## Records to process
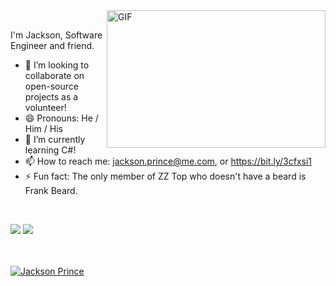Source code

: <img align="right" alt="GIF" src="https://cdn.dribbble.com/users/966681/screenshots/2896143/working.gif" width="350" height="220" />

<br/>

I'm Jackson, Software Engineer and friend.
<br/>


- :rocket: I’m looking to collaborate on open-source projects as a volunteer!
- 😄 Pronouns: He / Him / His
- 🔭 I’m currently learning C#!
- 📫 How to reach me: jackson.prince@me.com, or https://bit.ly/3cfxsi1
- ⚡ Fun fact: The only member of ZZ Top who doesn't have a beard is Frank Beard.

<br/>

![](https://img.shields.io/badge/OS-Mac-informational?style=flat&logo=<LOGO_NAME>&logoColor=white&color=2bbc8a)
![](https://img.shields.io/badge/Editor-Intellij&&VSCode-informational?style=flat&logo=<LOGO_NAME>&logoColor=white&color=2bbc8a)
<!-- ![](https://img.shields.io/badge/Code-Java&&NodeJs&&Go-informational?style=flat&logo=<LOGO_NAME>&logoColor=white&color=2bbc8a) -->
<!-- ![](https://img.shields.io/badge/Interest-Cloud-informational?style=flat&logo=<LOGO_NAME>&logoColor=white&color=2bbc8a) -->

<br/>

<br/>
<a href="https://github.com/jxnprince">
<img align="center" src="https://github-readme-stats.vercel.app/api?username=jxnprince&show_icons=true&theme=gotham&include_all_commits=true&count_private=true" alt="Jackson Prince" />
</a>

...

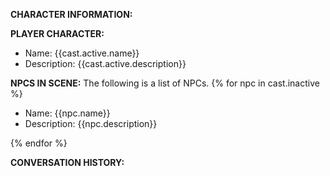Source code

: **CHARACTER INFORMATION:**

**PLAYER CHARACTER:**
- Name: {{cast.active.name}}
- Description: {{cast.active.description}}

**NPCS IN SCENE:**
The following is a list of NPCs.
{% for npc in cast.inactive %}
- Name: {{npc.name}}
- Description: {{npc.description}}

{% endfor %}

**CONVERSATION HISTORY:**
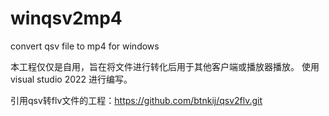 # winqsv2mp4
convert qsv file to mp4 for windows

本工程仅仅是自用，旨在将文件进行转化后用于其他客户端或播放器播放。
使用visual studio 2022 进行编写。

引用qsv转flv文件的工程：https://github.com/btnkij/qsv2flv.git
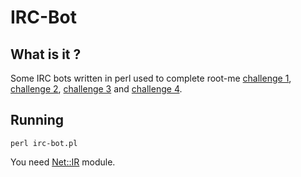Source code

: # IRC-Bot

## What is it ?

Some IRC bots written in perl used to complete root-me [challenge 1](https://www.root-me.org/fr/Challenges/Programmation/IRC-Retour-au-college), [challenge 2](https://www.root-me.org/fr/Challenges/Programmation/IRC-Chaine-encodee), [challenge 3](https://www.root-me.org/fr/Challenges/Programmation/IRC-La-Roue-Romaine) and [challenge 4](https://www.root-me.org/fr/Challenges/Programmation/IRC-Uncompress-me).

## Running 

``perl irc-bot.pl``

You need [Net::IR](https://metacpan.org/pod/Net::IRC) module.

## Work item
Give back precisely the lines above that start at the line containing "I'm Jackson, Software Engineer and friend." and end at the line containing "- 📫 How to reach", inclusive. No other lines belong in the output.

## Solution to the problem
I'm Jackson, Software Engineer and friend.
<br/>


- :rocket: I’m looking to collaborate on open-source projects as a volunteer!
- 😄 Pronouns: He / Him / His
- 🔭 I’m currently learning C#!
- 📫 How to reach me: jackson.prince@me.com, or https://bit.ly/3cfxsi1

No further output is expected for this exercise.